Embracing ambiguity in the taxonomic classification of microbiome sequencing data

  • 1Department of Computer Science, University of Maryland, College Park, United States
  • 2University of Maryland Institute for Advanced Computer Studies, United States
  • 3Center for Health-related Informatics and Bioimaging, University of Maryland, United States

The advent of high throughput sequencing has enabled in-depth characterization of human and environmental microbiomes. Determining the taxonomic origin of microbial sequences is one of the first, and frequently only, analysis performed on microbiome samples. Substantial research has focused on the development of methods for taxonomic annotation, often making trade-offs in computational efficiency and classification accuracy. A side-effect of these efforts has been a reexamination of the bacterial taxonomy itself. Taxonomies developed prior to the genomic revolution captured complex relationships between organisms that went beyond uniform taxonomic levels such as species, genus, family, etc. Driven in part by the need to simplify computational workflows, the bacterial taxonomies used most commonly today have been regularized to fit within a standard seven taxonomic levels. Consequently, modern analyses of microbial communities are relatively coarse-grained. Few methods make classifications below the genus level, impacting our ability to capture biologically relevant signals. Here, we present ATLAS, a novel strategy for taxonomic annotation that uses significant outliers within database search results to group sequences in the database into partitions. These partitions capture the extent of taxonomic ambiguity within classification of a sample. The ATLAS pipeline can be found on GitHub []. We demonstrate that ATLAS provides similar annotations to phylogenetic placement methods, but with higher computational efficiency. When applied to human microbiome data, ATLAS is able to identify previously characterized taxonomic groupings, such as those in the class Clostridia and the genus Bacillus. Furthermore, the majority of partitions identified by ATLAS are at the sub-genus level, replacing higher-level annotations with specific groups of species. These more precise partitions improve our detection power in determining differential abundance in microbiome association studies.

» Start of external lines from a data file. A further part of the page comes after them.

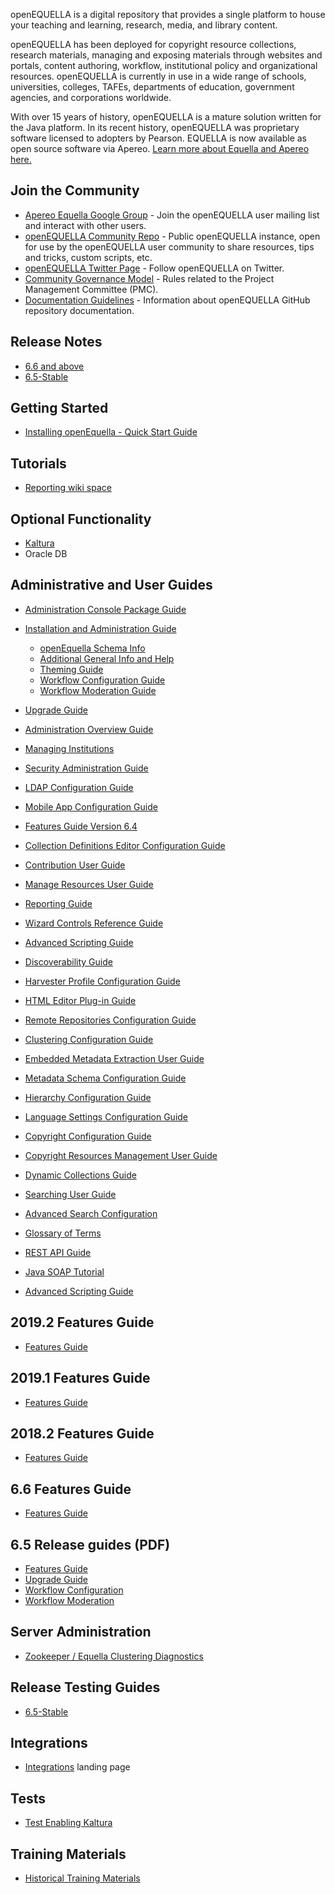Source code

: openEQUELLA is a digital repository that provides a single platform to house your teaching and learning, research, media, and library content.

openEQUELLA has been deployed for copyright resource collections, research materials, managing and exposing materials through websites and portals, content authoring, workflow, institutional policy and organizational resources. openEQUELLA is currently in use in a wide range of schools, universities, colleges, TAFEs, departments of education, government agencies, and corporations worldwide.

With over 15 years of history, openEQUELLA is a mature solution written for the Java platform. In its recent history, openEQUELLA was proprietary software licensed to adopters by Pearson. EQUELLA is now available as open source software via Apereo. [Learn more about Equella and Apereo here.](https://www.apereo.org/projects/equella)

## Join the Community

- [Apereo Equella Google Group](https://groups.google.com/a/apereo.org/forum/#!forum/equella-users) - Join the openEQUELLA user mailing list and interact with other users.
- [openEQUELLA Community Repo](https://community.edalexcloud.com) - Public openEQUELLA instance, open for use by the openEQUELLA user community to share resources, tips and tricks, custom scripts, etc.
- [openEQUELLA Twitter Page](https://twitter.com/EQUELLA) - Follow openEQUELLA on Twitter.
- [Community Governance Model](community/CommunityGovernance.md) - Rules related to the Project Management Committee (PMC).
- [Documentation Guidelines](community/DocumentationGuidelines.md) - Information about openEQUELLA GitHub repository documentation.

## Release Notes

- [6.6 and above](https://version.equella.net/)
- [6.5-Stable](release-notes/ReleaseNotes-6.5-GA.md)

## Getting Started

- [Installing openEquella - Quick Start Guide](gettingstarted/InstallingEquella.md)

## Tutorials

- [Reporting wiki space](tutorials/reporting/README.md)

## Optional Functionality

- [Kaltura](https://github.com/openequella/Equella-Kaltura)
- Oracle DB

## Administrative and User Guides

- [Administration Console Package Guide](guides/AdministrationConsole/openEQUELLA2019.1-AdministrationConsolePackageGuide.md)
- [Installation and Administration Guide](guides/InstallationAdminGuide.md)
  - [openEquella Schema Info](guides/equella_schema.zip)
  - [Additional General Info and Help](guides/AdditionalGeneralInfoHelp.md)
  - [Theming Guide](guides/ThemingGuide.md)
  - [Workflow Configuration Guide](guides/WorkflowConfigurationGuide.md)
  - [Workflow Moderation Guide](guides/WorkflowModerationGuide.md)
- [Upgrade Guide](guides/UpgradeGuide.md)

- [Administration Overview Guide](guides/AdministrationOverviewGuide.md)
- [Managing Institutions](guides/ManageInstitutions.md)
- [Security Administration Guide](guides/SecurityAdminGuide.md)
- [LDAP Configuration Guide](guides/LDAPConfigurationGuide.md)
- [Mobile App Configuration Guide](guides/MobileAppConfigurationGuide.md)
- [Features Guide Version 6.4](guides/FeaturesGuide.md)
- [Collection Definitions Editor Configuration Guide](guides/CollectionDefinitionsEditorConfigurationGuide.md)
- [Contribution User Guide](guides/ContributionUserGuide.md)
- [Manage Resources User Guide](guides/ManageResoursesUserGuide.md)
- [Reporting Guide](guides/ReportingGuide.md)
- [Wizard Controls Reference Guide](guides/WizardControlsReferenceGuide.md)
- [Advanced Scripting Guide](guides/AdvancedScriptingGuide.md)
- [Discoverability Guide](guides/DiscoverabilityGuide.md)
- [Harvester Profile Configuration Guide](guides/HarvesterProfileConfigurationGuide.md)
- [HTML Editor Plug-in Guide](guides/HTMLEditorPluginGuide.md)
- [Remote Repositories Configuration Guide](guides/RemoteRepositoriesConfigurationGuide.md)
- [Clustering Configuration Guide](guides/ClusteringConfigurationGuide.md)
- [Embedded Metadata Extraction User Guide](guides/EmbeddedMetadataExtractionUserGuide.md)
- [Metadata Schema Configuration Guide](guides/MetadataSchemaConfigurationGuide.md)
- [Hierarchy Configuration Guide](guides/HierarchyConfigurationGuide.md)
- [Language Settings Configuration Guide](guides/LanguageSettingsConfigurationGuide.md)
- [Copyright Configuration Guide](guides/CopyrightConfigurationGuides.md)
- [Copyright Resources Management User Guide](guides/CopyrightResourceManagementUserGuide.md)
- [Dynamic Collections Guide](guides/DynamicCollectionsGuide.md)
- [Searching User Guide](guides/SearchingUserGuide.md)
- [Advanced Search Configuration](guides/AdvancedSearchConfiguration.md)
- [Glossary of Terms](guides/GlossaryOfTerms.md)
- [REST API Guide](guides/RestAPIGuide.md)
- [Java SOAP Tutorial](guides/JavaSOAPTutorial.md)
- [Advanced Scripting Guide](guides/AdvancedScriptingGuide.md)

## 2019.2 Features Guide

- [Features Guide](/guides/featureGuides/FeaturesGuide2019.2/openEQUELLA-2019.2-FeaturesGuide.md)

## 2019.1 Features Guide

- [Features Guide](/guides/featureGuides/featureGuide2019.1/openEQUELLA-2019.1-FeaturesGuide.md)

## 2018.2 Features Guide

- [Features Guide](guides/openEQUELLA-2018.2-FeaturesGuide.md)

## 6.6 Features Guide

- [Features Guide](guides/EQUELLA%206.6%20Features%20Guide.pdf)

## 6.5 Release guides (PDF)

- [Features Guide](guides/EQUELLA%206.5%20Features%20Guide.pdf)
- [Upgrade Guide](guides/EQUELLA%206.5%20Upgrade%20Guide.pdf)
- [Workflow Configuration](guides/EQUELLA%206.5%20Workflow%20Configuration%20Guide.pdf)
- [Workflow Moderation](guides/EQUELLA%206.5%20Workflow%20Moderation%20Guide.pdf)

## Server Administration

- [Zookeeper / Equella Clustering Diagnostics](server-administration/ZookeeperClusterDiagnostics.md)

## Release Testing Guides

- [6.5-Stable](release-testing-guides/ReleaseTestingGuide-6.5-GA.md)

## Integrations

- [Integrations](integrations/Integrations.md) landing page

## Tests

- [Test Enabling Kaltura](tests/migration/64QA3-to-OS/TestEnablingKaltura.md)

## Training Materials

- [Historical Training Materials](guides/trainingmaterials)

Keywords: microbiome, Taxonomy, Classification, 16S rRNA marker gene, high-throughput sequencing

Received: 23 Apr 2019; Accepted: 24 Sep 2019.

Copyright: © 2019 Shah, Meisel and Pop. This is an open-access article distributed under the terms of the Creative Commons Attribution License (CC BY). The use, distribution or reproduction in other forums is permitted, provided the original author(s) and the copyright owner(s) are credited and that the original publication in this journal is cited, in accordance with accepted academic practice. No use, distribution or reproduction is permitted which does not comply with these terms.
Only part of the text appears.